Digital is out, smart is in

By Bas de Baat

May 9, 2017

It’s not about how digital you can become, but about how smart. The majority of emerging technologies exist and evolve to enhance our cognitive capabilities. They are there to make us smarter.

As more organizations move themselves along a path to the digital era, it is important that they understand what digital means. It is crucial to have a clear perspective of what their digital future looks like.
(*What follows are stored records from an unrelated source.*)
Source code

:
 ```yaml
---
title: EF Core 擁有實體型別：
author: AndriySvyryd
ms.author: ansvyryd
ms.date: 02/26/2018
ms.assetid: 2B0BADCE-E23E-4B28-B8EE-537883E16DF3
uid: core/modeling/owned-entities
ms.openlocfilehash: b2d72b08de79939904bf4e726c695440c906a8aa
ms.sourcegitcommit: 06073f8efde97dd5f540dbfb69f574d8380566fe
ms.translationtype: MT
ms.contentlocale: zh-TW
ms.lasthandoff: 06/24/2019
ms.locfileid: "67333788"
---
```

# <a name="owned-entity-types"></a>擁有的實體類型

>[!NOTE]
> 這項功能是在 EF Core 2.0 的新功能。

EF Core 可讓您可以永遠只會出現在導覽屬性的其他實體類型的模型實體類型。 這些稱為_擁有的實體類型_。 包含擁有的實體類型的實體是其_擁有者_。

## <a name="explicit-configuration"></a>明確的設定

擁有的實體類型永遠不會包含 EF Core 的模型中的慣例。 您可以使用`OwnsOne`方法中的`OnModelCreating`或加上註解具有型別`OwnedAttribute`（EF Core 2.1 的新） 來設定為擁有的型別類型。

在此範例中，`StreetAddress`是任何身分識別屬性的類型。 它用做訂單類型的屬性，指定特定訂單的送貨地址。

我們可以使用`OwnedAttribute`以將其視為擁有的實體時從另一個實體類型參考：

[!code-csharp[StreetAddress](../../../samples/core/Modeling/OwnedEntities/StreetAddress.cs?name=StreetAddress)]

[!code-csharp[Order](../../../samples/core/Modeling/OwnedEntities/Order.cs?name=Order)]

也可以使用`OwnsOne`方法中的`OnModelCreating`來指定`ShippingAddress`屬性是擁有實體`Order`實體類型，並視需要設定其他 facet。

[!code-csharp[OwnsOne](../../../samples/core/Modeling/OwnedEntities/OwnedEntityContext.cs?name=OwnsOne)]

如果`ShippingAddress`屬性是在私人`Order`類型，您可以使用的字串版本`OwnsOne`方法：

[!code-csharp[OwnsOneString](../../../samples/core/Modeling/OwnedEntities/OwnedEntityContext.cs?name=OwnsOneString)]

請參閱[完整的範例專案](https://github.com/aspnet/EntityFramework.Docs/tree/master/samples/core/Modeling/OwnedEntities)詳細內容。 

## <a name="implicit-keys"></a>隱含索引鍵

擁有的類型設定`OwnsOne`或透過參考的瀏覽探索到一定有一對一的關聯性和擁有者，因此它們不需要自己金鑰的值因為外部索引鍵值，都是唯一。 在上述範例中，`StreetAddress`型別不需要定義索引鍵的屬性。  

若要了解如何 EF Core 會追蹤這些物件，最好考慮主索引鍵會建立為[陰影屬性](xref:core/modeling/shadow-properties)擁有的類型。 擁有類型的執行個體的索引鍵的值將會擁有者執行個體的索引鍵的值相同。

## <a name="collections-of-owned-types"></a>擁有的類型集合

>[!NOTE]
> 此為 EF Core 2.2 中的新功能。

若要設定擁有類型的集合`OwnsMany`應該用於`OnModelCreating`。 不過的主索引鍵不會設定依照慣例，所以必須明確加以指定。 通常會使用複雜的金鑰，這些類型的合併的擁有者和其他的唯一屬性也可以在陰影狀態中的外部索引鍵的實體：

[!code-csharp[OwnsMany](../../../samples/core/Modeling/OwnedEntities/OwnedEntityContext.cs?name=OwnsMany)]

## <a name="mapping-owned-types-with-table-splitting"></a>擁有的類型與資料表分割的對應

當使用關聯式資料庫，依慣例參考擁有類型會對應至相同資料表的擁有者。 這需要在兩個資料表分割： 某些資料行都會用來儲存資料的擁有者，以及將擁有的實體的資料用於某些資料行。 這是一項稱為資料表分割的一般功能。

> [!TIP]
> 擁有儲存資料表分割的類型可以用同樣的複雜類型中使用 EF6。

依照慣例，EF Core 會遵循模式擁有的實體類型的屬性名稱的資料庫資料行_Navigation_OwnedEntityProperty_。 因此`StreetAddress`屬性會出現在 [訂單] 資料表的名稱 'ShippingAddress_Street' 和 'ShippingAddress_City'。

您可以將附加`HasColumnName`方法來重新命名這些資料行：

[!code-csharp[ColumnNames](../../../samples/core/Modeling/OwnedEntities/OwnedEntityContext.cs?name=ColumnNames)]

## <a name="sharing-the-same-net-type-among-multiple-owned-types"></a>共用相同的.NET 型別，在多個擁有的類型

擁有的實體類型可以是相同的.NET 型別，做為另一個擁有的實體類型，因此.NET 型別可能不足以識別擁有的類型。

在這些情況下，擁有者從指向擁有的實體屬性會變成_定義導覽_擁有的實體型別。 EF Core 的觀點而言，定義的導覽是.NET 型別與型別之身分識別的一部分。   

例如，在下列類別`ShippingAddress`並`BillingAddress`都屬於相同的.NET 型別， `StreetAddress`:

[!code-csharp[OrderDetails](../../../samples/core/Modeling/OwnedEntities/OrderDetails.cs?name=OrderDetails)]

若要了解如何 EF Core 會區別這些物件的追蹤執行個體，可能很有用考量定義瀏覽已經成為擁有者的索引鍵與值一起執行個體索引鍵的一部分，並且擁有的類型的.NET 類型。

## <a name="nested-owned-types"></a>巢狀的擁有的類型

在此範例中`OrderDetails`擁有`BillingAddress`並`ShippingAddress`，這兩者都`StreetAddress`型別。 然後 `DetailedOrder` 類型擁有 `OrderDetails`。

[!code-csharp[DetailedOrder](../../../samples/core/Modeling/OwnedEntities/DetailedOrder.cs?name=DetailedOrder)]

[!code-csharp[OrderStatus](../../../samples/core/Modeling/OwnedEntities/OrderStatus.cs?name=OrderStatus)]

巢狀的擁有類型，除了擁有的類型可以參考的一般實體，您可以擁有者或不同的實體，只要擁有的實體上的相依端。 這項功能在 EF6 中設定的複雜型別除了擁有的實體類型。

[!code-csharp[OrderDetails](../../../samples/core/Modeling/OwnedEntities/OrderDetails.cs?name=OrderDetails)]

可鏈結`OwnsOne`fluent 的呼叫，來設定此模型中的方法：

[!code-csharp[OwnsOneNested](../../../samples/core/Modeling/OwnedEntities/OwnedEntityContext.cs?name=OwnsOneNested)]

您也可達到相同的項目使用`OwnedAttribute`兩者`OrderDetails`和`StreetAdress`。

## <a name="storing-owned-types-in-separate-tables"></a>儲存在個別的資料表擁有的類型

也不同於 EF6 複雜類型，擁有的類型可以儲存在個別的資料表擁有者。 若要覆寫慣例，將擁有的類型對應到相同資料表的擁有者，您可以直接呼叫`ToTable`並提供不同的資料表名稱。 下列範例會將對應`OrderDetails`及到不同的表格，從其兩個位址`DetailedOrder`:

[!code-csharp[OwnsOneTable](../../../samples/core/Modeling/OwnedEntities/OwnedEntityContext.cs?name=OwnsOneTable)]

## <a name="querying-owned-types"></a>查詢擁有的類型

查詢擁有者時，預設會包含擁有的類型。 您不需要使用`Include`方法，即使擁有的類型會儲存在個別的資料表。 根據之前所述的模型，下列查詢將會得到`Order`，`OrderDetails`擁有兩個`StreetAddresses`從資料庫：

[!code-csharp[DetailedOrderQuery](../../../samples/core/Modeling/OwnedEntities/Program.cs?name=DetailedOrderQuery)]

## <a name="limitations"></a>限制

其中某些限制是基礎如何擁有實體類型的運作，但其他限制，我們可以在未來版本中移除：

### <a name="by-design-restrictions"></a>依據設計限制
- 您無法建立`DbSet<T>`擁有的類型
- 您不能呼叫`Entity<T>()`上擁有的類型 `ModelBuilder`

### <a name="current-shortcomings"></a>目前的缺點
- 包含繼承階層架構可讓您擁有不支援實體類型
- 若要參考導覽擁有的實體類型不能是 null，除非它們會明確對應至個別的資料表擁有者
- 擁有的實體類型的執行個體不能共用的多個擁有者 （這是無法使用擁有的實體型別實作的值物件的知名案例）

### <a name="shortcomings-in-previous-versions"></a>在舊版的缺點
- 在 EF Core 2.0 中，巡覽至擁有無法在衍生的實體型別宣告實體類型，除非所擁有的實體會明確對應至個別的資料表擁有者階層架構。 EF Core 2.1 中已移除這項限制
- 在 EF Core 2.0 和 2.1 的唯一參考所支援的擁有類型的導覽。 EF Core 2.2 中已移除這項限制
Many organizations have at best a fragmented point of view.

Replace the word “digital” with “smart” and the understanding changes rapidly. “Smart” has a much more intuitive connotation to people than “digital.” You can apply “smart” to different capabilities: smart customer service, smart supply chain, smart manufacturing, smart marketing and so on.

Emerging technologies like artificial intelligence (A.I.) have the intent to augment our knowledge, skills and experience. The main purpose of machine learning for example is to help organizations make better decisions. If they do, they can “outsmart” their peers in various ways.

Smart can be defined as a function of being connected, real-time and intelligent. Recently I worked with a group of thought leaders on “smart” capabilities, and together we defined smart as follows:

  • Connected: An organizational entity that is horizontally and vertically integrated in real-time to facilitate the flow of intelligent data between people, processes, technology and assets.
  • Real-time: Actual time during which an event occurs. Within a connected system, events occur in milliseconds and the output is available for immediate use.
  • Intelligent: Capability to analyze events in response to varying situations and scenarios, needs and historical patterns, with the purpose to trigger a new event or enable decision-making.

It is important that leaders have this definition top of mind every time a decision needs to be made about smart people, process and technology change. The challenge that organizations face with emerging technologies like A.I. is that over-enthusiasm and opportunistic behavior leads to sub-optimized or point solutions.

Organizations need to make sure that the supporting building blocks for AI solutions are in place. Enterprise solutions need to be real-time. As an example, enterprise resource planning systems must be able to process transactions, data and analytics at the same time (milliseconds). If you don’t, any integrated A.I. solution has limited value.

As an example, a chatbot in a customer service operation must be able to access actual data about a customer and all the transactions that have occurred in order to provide correct answers. If the company has a batch process for billing the chatbot cannot provide that.

Technology and consulting firms push customers hard down the path to digital. That’s the right thing to do, because the potential of A.I. and other technologies (e.g. blockchain) are of the same disruptive order of magnitude as steam, electricity and internet. However, organizations must develop an enterprise-wide smart strategy first. That strategy shapes the journey to digital smart and identifies any prerequisites for emerging technologies.